Your objective>
If a line in the records below contains "JSON", copy that line.

Source texts of formatted documents>

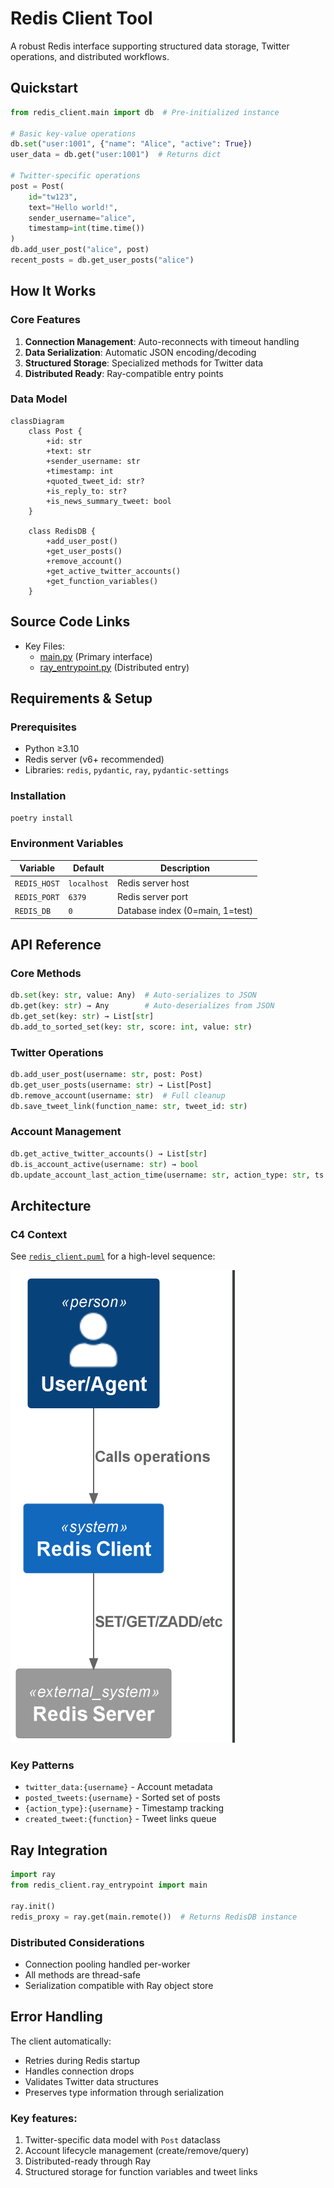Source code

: # Redis Client Tool

A robust Redis interface supporting structured data storage, Twitter operations, and distributed workflows.

## Quickstart

```python
from redis_client.main import db  # Pre-initialized instance

# Basic key-value operations
db.set("user:1001", {"name": "Alice", "active": True})
user_data = db.get("user:1001")  # Returns dict

# Twitter-specific operations
post = Post(
    id="tw123",
    text="Hello world!",
    sender_username="alice",
    timestamp=int(time.time())
)
db.add_user_post("alice", post)
recent_posts = db.get_user_posts("alice")
```

## How It Works

### Core Features
1. **Connection Management**: Auto-reconnects with timeout handling
2. **Data Serialization**: Automatic JSON encoding/decoding
3. **Structured Storage**: Specialized methods for Twitter data
4. **Distributed Ready**: Ray-compatible entry points

### Data Model
```mermaid
classDiagram
    class Post {
        +id: str
        +text: str
        +sender_username: str
        +timestamp: int
        +quoted_tweet_id: str?
        +is_reply_to: str?
        +is_news_summary_tweet: bool
    }
    
    class RedisDB {
        +add_user_post()
        +get_user_posts()
        +remove_account()
        +get_active_twitter_accounts()
        +get_function_variables()
    }
```

## Source Code Links
- Key Files:
  - [main.py](https://github.com/prxs-ai/praxis-tool-examples/blob/main/tools/redis_client/src/redis_client/main.py) (Primary interface)
  - [ray_entrypoint.py](https://github.com/prxs-ai/praxis-tool-examples/blob/main/tools/redis_client/src/redis_client/ray_entrypoint.py) (Distributed entry)

## Requirements & Setup

### Prerequisites
- Python ≥3.10
- Redis server (v6+ recommended)
- Libraries: `redis`, `pydantic`, `ray`, `pydantic-settings`

### Installation
```bash
poetry install
```

### Environment Variables
| Variable | Default | Description |
|----------|---------|-------------|
| `REDIS_HOST` | `localhost` | Redis server host |
| `REDIS_PORT` | `6379` | Redis server port |
| `REDIS_DB` | `0` | Database index (0=main, 1=test) |

## API Reference

### Core Methods
```python
db.set(key: str, value: Any)  # Auto-serializes to JSON
db.get(key: str) → Any        # Auto-deserializes from JSON
db.get_set(key: str) → List[str]
db.add_to_sorted_set(key: str, score: int, value: str)
```

### Twitter Operations
```python
db.add_user_post(username: str, post: Post)
db.get_user_posts(username: str) → List[Post]
db.remove_account(username: str)  # Full cleanup
db.save_tweet_link(function_name: str, tweet_id: str)
```

### Account Management
```python
db.get_active_twitter_accounts() → List[str]
db.is_account_active(username: str) → bool
db.update_account_last_action_time(username: str, action_type: str, ts: float)
```

## Architecture

### C4 Context
See [`redis_client.puml`](images/diagrams/redis_client/redis_client.puml) for a high-level sequence:

![redis_client.png](images/diagrams/redis_client/redis_client.png)


### Key Patterns
- `twitter_data:{username}` - Account metadata
- `posted_tweets:{username}` - Sorted set of posts
- `{action_type}:{username}` - Timestamp tracking
- `created_tweet:{function}` - Tweet links queue

## Ray Integration

```python
import ray
from redis_client.ray_entrypoint import main

ray.init()
redis_proxy = ray.get(main.remote())  # Returns RedisDB instance
```

### Distributed Considerations
- Connection pooling handled per-worker
- All methods are thread-safe
- Serialization compatible with Ray object store

## Error Handling

The client automatically:
- Retries during Redis startup
- Handles connection drops
- Validates Twitter data structures
- Preserves type information through serialization

### Key features:
1. Twitter-specific data model with `Post` dataclass
2. Account lifecycle management (create/remove/query)
3. Distributed-ready through Ray
4. Structured storage for function variables and tweet links
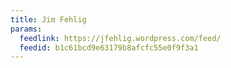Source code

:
 ```yaml
---
title: Jim Fehlig
params:
  feedlink: https://jfehlig.wordpress.com/feed/
  feedid: b1c61bcd9e63179b8afcfc55e0f9f3a1
---
```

Final answer>
2. **Data Serialization**: Automatic JSON encoding/decoding
db.set(key: str, value: Any)  # Auto-serializes to JSON
db.get(key: str) → Any        # Auto-deserializes from JSON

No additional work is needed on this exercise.